Case illustrates the inadequacy of mental health services in Canada and the lack of flexibility courts now face because of mandatory sentencing laws.
Ottawa (19 Jan. 2011) - A mentally ill man caught with an "arsenal" of weapons has been sentenced to four years in prison, highlighting both the inadequacy of mental health services in Canada and the problems posed by the Harper government's new mandatory minimum sentencing laws.
In reluctantly imposing the sentence on Saif Cathum in an Ottawa court his week, Judge Hugh Fraser said the man was "in need of further psychiatric treatment" but the court had little alternative under new federal sentencing laws.

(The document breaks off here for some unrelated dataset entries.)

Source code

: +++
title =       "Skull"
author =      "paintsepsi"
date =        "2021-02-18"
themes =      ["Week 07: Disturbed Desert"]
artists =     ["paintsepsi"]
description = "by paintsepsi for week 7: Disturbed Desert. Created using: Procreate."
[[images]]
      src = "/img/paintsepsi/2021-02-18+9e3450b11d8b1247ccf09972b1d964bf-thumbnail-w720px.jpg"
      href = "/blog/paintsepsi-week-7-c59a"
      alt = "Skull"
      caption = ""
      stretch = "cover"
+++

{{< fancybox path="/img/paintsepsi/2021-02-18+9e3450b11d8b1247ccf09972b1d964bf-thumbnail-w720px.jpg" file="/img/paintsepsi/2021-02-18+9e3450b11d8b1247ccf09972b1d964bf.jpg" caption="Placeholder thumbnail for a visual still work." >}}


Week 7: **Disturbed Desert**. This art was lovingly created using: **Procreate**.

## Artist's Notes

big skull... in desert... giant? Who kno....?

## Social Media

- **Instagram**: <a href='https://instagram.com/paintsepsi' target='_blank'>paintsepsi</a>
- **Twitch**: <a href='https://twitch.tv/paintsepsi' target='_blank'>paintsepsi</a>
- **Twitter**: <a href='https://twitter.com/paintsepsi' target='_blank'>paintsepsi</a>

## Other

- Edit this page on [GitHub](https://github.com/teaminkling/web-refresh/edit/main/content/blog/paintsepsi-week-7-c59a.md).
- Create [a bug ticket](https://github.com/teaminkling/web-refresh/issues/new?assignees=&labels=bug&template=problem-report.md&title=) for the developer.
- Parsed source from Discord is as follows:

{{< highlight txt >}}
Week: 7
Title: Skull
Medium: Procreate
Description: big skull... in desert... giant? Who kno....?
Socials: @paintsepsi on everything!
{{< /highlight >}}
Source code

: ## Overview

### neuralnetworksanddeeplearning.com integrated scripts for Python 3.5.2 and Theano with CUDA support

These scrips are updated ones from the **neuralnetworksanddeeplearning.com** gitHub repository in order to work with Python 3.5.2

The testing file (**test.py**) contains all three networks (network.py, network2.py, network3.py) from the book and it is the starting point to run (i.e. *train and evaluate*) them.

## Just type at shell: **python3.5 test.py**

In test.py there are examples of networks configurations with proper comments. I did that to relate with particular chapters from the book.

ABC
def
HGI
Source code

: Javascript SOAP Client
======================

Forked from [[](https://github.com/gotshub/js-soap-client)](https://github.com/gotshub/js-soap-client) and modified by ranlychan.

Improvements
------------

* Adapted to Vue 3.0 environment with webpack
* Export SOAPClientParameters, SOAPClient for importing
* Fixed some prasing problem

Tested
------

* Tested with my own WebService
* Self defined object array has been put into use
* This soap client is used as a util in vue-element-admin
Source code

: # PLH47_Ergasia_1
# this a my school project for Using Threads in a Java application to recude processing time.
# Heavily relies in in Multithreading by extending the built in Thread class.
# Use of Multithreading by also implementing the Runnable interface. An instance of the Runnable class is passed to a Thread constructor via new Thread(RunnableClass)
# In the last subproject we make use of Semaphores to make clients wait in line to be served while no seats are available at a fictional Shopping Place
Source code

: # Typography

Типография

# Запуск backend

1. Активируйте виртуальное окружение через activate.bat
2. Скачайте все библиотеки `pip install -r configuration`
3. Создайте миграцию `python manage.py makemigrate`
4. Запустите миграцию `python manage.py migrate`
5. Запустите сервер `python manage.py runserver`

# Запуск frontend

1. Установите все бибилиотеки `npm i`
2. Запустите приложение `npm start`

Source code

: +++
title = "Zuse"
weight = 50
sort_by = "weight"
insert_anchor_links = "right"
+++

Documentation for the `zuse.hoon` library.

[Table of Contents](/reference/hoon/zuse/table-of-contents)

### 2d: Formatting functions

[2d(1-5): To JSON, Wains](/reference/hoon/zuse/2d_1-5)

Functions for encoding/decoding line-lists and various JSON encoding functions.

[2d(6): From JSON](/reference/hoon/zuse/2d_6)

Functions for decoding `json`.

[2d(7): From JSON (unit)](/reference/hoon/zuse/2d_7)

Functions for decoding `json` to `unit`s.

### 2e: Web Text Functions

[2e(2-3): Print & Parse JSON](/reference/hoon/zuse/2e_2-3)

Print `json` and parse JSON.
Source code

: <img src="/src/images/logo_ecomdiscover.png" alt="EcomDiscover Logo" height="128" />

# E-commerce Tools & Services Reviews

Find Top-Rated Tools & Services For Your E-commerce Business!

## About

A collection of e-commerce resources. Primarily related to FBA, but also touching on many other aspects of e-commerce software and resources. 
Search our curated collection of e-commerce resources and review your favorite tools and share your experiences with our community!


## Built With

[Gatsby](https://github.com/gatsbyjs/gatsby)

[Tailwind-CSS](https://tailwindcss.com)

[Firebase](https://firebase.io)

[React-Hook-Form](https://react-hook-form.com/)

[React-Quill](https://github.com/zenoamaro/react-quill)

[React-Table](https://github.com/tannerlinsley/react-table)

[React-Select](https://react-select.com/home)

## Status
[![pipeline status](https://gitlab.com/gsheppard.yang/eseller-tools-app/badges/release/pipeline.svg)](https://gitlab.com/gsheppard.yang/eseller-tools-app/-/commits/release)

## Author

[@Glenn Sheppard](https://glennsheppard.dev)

"We're dealing with certain mandatory minimums that are at play here," the judge told Cathum. The sentence was agreed to in advance by lawyers for the defence and the Crown.
Cathum was arrested for possessing four improvised explosive devices (IEDs), a modified Ruger .22 handgun and other weapons and ammunition. Court documents said he had been diagnosed with multiple mental illnesses including depression and schizoaffective disorder.
The judge heard testimony that Cathum had grown up in abusive household and began showing symptoms of mental illness several years ago after graduating from college and losing a friend, who died as a result of a stabbing.
The case illustrates the lack of flexibility the courts now have in dealing with cases involving weapons. It also underlines the gap of mental health services that is resulting in increasing numbers of mentally ill individuals being sentenced to prison in Canada.
Cathum was given credit for 163 days spent in pre-trial custody.